* Exercise goal:
From the records below, please repeat exactly the line that has "- [ ] Zuul 연동하여 routing 테스트", the line that has "그래서 나타난 것이 Eureka이다.", and every line between them, and nothing else.

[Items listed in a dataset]
______________________________
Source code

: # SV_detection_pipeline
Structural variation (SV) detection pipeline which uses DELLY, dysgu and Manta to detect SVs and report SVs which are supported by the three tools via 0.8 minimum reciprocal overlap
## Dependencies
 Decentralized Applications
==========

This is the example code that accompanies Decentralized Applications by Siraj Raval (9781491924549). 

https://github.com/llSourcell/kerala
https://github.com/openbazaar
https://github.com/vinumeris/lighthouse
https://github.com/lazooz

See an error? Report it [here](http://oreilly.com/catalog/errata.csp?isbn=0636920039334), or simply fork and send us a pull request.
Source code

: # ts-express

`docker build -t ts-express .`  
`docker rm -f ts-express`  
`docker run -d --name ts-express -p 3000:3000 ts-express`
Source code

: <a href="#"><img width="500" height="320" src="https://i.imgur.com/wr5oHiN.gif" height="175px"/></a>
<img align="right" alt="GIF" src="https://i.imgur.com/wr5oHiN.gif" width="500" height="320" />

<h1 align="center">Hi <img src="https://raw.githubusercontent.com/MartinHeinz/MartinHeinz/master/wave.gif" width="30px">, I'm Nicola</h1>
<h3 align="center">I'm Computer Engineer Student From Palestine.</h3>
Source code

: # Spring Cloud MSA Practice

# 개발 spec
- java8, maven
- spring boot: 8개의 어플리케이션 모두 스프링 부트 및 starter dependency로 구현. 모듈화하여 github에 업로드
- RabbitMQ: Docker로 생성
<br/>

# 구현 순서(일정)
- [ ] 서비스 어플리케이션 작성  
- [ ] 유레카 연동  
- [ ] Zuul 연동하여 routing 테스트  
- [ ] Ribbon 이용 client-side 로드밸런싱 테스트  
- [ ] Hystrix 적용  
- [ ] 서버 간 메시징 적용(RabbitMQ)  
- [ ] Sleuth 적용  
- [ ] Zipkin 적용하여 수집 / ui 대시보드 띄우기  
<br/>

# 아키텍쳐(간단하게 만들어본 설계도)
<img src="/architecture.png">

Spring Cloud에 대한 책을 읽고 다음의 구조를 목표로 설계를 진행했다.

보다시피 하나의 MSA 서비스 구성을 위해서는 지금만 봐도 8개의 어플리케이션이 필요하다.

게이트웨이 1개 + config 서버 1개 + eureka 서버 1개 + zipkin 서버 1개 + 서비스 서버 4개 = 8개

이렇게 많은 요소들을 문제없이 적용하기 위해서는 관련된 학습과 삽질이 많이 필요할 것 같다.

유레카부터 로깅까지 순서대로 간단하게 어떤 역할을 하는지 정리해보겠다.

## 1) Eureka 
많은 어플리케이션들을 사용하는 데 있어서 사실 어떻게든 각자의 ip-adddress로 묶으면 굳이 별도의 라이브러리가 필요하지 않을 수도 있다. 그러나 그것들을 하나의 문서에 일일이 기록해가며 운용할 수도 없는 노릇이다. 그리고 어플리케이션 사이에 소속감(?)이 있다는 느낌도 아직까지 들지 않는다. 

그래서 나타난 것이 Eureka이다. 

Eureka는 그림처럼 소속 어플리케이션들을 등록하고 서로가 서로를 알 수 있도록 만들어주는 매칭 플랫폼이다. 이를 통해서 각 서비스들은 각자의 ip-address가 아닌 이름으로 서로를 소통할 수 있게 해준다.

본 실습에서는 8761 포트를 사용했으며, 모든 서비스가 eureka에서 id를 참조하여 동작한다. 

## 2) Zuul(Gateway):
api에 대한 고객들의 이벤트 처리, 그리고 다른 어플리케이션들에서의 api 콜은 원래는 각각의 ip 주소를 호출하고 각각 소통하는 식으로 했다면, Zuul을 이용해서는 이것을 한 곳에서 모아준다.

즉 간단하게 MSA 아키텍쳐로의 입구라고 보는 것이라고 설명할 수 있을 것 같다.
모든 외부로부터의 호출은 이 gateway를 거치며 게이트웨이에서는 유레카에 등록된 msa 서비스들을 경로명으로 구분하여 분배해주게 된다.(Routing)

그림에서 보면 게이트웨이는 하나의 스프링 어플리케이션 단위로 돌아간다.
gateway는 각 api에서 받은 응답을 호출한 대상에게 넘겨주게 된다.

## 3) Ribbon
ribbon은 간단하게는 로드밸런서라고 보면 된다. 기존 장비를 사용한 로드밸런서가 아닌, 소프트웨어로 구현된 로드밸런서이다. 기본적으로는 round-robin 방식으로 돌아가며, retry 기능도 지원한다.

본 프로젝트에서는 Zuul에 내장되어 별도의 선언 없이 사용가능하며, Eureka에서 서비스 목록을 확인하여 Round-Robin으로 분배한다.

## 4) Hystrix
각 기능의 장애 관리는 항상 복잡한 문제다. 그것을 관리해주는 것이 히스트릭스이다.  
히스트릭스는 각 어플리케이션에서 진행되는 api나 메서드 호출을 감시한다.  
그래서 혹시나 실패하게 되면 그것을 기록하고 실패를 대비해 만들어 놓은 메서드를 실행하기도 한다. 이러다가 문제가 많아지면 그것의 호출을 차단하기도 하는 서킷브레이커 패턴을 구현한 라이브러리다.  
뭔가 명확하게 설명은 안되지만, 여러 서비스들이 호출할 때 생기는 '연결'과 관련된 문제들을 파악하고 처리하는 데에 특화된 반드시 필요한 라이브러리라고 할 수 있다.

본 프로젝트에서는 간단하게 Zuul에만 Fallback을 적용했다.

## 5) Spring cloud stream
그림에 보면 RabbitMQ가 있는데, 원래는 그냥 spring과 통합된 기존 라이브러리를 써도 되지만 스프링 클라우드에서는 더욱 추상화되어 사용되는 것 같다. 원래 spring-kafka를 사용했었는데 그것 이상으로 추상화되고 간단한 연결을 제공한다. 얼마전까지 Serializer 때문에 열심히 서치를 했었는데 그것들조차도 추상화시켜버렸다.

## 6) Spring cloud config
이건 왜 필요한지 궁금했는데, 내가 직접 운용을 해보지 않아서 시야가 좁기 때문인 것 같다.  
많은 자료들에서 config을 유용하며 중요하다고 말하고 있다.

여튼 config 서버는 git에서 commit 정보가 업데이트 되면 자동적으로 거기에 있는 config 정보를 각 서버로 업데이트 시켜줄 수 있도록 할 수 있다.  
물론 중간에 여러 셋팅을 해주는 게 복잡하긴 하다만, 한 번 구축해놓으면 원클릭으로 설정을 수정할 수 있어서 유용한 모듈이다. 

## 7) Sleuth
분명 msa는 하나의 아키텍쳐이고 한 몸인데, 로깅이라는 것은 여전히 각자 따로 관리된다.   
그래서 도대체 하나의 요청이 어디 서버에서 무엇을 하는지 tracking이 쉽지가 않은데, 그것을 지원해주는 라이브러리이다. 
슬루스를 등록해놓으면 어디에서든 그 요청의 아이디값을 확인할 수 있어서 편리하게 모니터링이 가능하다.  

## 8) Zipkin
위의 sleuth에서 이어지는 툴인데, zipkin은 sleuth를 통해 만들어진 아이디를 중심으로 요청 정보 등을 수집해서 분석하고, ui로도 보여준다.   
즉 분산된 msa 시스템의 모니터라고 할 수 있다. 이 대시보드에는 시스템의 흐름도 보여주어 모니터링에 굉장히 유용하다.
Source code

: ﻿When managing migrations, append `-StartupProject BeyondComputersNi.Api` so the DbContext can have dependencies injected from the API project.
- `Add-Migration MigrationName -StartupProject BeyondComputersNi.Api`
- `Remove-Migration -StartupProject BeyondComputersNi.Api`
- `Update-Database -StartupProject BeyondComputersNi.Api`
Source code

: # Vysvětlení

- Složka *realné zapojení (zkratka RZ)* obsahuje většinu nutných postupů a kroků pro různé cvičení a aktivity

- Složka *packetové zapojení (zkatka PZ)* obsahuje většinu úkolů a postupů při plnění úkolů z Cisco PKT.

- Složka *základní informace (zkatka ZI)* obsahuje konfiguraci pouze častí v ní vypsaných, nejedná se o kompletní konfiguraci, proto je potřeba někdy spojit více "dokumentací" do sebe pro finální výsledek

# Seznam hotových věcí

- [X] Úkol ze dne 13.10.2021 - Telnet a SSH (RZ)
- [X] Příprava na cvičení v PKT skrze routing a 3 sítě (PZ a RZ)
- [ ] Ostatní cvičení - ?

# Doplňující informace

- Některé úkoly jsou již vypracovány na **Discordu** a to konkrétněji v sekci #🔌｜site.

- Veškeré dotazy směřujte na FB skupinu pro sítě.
______________________________
* Written solution:
- [ ] Zuul 연동하여 routing 테스트  
- [ ] Ribbon 이용 client-side 로드밸런싱 테스트  
- [ ] Hystrix 적용  
- [ ] 서버 간 메시징 적용(RabbitMQ)  
- [ ] Sleuth 적용  
- [ ] Zipkin 적용하여 수집 / ui 대시보드 띄우기  
<br/>

# 아키텍쳐(간단하게 만들어본 설계도)
<img src="/architecture.png">

Spring Cloud에 대한 책을 읽고 다음의 구조를 목표로 설계를 진행했다.

보다시피 하나의 MSA 서비스 구성을 위해서는 지금만 봐도 8개의 어플리케이션이 필요하다.

게이트웨이 1개 + config 서버 1개 + eureka 서버 1개 + zipkin 서버 1개 + 서비스 서버 4개 = 8개

이렇게 많은 요소들을 문제없이 적용하기 위해서는 관련된 학습과 삽질이 많이 필요할 것 같다.

유레카부터 로깅까지 순서대로 간단하게 어떤 역할을 하는지 정리해보겠다.

## 1) Eureka 
많은 어플리케이션들을 사용하는 데 있어서 사실 어떻게든 각자의 ip-adddress로 묶으면 굳이 별도의 라이브러리가 필요하지 않을 수도 있다. 그러나 그것들을 하나의 문서에 일일이 기록해가며 운용할 수도 없는 노릇이다. 그리고 어플리케이션 사이에 소속감(?)이 있다는 느낌도 아직까지 들지 않는다. 

그래서 나타난 것이 Eureka이다. 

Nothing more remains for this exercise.